Hello,
Added some subtitle into a video using “VLC” player, but the audio of the original file is to low, so I loaded it into “Shotcut” to use the audio filter and raise the sound.
I got some notice never saw before. Attached screenshot. Did not do anything, left the program working. Ended with a real large .mov file.
What is the meaning of this, and how to deal with it.
Answers will be appr
eciated.
Thanks
Motim
Shotcut version 20.11.28
Subtitled file from vlc = 1600 kb/h, 1280x536 at 23.976 FPS.
Could not find a suitable description for the subject.
Hello,
While looking if there is some answer to my question above, I noticed some mistake in my grammar, I wrote “saw” instead of “seen”. Sorry about that.
Motim
Hello,
Thanks for an answer.
I am looking on the dialog, the first image, suppose I understand it, which I don’t. But I follow what it says. But what about the second image, what figures to enter there if at all.
And by the way, since the movie was encoded with “VLC player” (to add subtitle) on the same computer, and I believe all programs use same codecs, I still cannot understand why Shotcut cannot accept the video as it is and has to be converted. The video as it is, is playable in all my players.
Some explanation can help to make me understand what I am doing.
Thanks
Motim
That dialog allows you to choose which final format you want for the conversion. When that happens to me, I use the “better” quality which implies a “large” file size
With this, Shotcut will create a video file in an intermediate DNxHR/ALAC format with a .mov extension and use it for the whole editing process.

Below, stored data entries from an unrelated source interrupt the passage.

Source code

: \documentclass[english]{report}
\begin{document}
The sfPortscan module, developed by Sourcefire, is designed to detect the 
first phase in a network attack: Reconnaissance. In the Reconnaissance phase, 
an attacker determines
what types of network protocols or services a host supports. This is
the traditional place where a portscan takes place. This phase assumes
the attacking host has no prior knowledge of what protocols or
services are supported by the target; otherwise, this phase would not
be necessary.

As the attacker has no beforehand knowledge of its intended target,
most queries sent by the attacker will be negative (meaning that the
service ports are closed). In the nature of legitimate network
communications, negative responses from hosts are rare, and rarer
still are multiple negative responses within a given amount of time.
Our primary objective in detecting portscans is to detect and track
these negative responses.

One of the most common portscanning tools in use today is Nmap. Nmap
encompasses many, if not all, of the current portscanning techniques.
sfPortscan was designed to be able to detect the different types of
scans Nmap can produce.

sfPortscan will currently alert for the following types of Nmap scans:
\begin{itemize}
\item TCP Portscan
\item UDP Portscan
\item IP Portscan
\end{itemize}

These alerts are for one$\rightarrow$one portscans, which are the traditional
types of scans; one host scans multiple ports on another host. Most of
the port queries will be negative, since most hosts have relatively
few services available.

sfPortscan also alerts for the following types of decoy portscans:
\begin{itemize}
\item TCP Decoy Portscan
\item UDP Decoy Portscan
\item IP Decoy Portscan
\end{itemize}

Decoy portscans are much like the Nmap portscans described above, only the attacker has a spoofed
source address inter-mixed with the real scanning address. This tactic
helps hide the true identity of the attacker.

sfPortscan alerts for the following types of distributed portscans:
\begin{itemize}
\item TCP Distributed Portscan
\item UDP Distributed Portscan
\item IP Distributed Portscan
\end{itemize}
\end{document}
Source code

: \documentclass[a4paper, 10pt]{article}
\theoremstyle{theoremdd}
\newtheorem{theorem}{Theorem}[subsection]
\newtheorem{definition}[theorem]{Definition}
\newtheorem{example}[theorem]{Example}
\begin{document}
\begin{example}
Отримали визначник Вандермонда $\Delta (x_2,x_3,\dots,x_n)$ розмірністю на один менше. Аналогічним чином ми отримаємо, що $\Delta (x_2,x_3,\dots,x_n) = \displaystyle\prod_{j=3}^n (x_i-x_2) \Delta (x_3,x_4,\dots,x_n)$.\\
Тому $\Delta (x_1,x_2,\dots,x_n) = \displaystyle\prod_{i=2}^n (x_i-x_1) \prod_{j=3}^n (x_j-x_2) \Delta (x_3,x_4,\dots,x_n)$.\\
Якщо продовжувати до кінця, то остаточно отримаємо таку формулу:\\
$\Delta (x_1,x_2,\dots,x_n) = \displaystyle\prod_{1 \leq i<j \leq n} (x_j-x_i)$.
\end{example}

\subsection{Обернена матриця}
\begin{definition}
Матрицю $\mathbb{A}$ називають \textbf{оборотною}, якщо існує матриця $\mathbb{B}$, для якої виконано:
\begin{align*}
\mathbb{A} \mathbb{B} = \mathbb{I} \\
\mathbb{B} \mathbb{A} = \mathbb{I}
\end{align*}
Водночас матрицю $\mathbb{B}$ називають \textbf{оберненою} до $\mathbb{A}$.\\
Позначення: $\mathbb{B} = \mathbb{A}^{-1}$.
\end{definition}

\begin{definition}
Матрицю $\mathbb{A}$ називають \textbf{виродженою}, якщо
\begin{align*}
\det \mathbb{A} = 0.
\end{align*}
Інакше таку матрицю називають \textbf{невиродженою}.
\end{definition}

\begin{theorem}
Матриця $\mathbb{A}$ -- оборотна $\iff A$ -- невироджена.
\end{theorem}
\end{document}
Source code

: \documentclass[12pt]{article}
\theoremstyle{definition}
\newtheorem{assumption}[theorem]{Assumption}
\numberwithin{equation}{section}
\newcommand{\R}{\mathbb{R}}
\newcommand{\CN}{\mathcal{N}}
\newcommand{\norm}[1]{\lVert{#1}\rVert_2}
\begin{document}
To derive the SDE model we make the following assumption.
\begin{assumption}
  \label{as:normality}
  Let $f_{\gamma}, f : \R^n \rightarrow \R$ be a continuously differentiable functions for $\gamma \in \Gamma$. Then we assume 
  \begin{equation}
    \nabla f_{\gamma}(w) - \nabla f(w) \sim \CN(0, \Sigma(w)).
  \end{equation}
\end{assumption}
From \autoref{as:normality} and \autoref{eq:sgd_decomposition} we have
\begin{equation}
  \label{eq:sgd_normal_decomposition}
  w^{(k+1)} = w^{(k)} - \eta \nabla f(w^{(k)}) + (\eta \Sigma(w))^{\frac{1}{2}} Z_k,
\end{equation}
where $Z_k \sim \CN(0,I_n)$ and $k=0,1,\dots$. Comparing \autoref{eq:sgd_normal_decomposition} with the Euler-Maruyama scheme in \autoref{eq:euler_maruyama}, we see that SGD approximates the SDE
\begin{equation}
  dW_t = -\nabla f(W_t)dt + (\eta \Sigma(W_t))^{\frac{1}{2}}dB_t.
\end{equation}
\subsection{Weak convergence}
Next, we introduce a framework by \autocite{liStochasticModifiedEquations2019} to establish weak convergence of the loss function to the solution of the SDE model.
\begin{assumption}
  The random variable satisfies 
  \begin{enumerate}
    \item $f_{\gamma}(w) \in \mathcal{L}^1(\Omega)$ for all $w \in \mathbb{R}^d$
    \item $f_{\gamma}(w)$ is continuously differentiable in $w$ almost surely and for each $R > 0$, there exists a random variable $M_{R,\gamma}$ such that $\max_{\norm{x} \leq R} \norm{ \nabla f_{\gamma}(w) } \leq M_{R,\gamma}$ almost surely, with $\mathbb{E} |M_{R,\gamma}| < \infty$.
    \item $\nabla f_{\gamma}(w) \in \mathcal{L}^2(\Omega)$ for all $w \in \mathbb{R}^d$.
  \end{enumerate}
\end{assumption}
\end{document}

Additionally, if you have a preview and proxy scaling enabled, Shotcut will automatically create another lower resolution file to be used only in the preview, which will facilitate smoother editing.
You can learn more about this by doing a Proxy editing and Preview Scaling search.
The first dialog tells you that your file is not seekable. It does not matter that you created it with VLC and that it plays in other players. Shotcut can play it too, and players are not editors that require precise seeking. If you choose not to convert or do not wait for conversion to replace your file, then Shotcut treats a non-seekable file as a “live” source. The Source player actually says “live” where it usually shows the duration. A live source is like capture from a device like microphone or camera and has no inherent duration. You can still add a live source to a playlist, but you must supply a duration.